Later 19th-century illustrative quilts become more literal and less aesthetically interesting, like one that reproduces a group portrait of eminent military, scientific and literary men (c. 1870) and another, attributed to the same maker, which reproduces a print of Lord Palmerston addressing parliament while Disraeli, then leader of the opposition, listens. Both images are surrounded by elaborate floral designs. These productions have lost all the folk art charm of, for example, the 1850 Beleura quilt, which typically assembles a delightfully disparate set of figures and motifs, notably juxtaposing a scene of the death of General Wolfe following Benjamin West’s painting and another of the death of Lord Nelson, copied from a popular print, with a comparatively banal episode of rent collection from another contemporary Victorian painter.

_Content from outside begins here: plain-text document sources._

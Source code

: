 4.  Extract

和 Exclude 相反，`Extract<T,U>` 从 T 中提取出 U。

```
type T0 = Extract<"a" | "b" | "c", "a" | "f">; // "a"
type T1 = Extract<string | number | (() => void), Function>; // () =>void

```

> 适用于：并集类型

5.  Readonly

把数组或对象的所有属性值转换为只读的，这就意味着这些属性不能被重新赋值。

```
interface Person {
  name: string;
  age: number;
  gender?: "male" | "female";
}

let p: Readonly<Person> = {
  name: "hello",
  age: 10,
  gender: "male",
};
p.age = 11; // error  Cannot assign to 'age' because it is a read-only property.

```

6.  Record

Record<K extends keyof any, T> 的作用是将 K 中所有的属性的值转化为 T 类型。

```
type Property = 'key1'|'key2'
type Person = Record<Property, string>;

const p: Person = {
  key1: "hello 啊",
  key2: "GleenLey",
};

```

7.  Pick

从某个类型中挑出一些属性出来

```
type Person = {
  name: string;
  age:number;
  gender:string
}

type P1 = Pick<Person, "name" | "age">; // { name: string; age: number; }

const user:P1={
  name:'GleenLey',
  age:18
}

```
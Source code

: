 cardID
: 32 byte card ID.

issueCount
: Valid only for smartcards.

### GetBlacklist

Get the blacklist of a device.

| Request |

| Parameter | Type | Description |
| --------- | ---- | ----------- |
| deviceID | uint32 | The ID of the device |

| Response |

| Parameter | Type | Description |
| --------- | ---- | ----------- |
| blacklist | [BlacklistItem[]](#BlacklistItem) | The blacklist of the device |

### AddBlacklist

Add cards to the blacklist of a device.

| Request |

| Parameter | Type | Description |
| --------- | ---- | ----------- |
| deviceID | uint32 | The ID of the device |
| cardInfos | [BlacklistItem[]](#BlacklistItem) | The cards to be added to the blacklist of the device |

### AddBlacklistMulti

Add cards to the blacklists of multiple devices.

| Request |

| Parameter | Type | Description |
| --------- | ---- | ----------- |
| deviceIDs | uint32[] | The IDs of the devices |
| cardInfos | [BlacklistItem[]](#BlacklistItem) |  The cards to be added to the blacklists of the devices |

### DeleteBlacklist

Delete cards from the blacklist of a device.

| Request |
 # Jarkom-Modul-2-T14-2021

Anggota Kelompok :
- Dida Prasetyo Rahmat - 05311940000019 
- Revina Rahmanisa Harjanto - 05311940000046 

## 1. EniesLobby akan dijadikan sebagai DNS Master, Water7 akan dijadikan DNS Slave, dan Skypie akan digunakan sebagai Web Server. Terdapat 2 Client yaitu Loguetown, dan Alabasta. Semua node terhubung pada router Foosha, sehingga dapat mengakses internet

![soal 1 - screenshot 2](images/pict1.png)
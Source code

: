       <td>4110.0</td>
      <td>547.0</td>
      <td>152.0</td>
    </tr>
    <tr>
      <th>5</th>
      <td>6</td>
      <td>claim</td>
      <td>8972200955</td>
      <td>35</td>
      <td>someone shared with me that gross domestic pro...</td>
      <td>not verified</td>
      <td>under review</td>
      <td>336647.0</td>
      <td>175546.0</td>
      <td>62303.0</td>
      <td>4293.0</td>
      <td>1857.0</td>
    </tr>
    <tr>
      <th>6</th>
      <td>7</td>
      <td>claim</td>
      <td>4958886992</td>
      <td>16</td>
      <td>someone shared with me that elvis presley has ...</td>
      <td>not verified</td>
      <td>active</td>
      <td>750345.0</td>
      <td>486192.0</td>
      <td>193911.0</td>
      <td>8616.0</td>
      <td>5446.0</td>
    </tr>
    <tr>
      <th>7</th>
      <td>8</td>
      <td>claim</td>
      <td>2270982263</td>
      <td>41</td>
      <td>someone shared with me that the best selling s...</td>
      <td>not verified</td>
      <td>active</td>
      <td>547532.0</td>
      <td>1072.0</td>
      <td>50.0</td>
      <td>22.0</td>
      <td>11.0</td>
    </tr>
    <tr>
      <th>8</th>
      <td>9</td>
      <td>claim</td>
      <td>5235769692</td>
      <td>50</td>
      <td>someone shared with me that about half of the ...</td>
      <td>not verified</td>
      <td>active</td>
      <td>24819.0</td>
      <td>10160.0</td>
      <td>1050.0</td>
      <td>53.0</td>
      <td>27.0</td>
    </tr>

The folk quality is naturally most prominent in those quilts made by soldiers and sailors themselves; they tend to have fewer illustrative panels but more of the abstract geometric designs, especially patterns of squares and diamonds of different colours, that also frequently form the ornamental borders of narrative subjects. And whereas one can imagine the latter being planned as a series of scenes on a predetermined area, these highly geometric designs feel as though they must have been started from the middle and then extended progressively outwards in row after row of decorative motifs.

Sometimes these patterns are stupendously complex, and clearly took several years to produce. Some of them were executed during periods of internment as prisoners of war, while others were made in spare time while in barracks or at sea. The fabrics used often relate to the specific colours of the soldier’s regimental uniform, perhaps obtained from the regimental tailor as offcuts, as already mentioned, or cutting up old uniforms; one example of the former is the re-use of tiny circles of fabric left when punching out buttonholes.

These quilts were typically produced by soldiers and sailors who had long and adventurous careers as their ships or regiments were moved around the world from one conflict or garrison posting to another. Coats of arms, national and regimental flags and other details allude to their affiliations and to the campaigns in which they took part. Stylistic motifs reflect the influence of the cultures they have encountered in their ­travels.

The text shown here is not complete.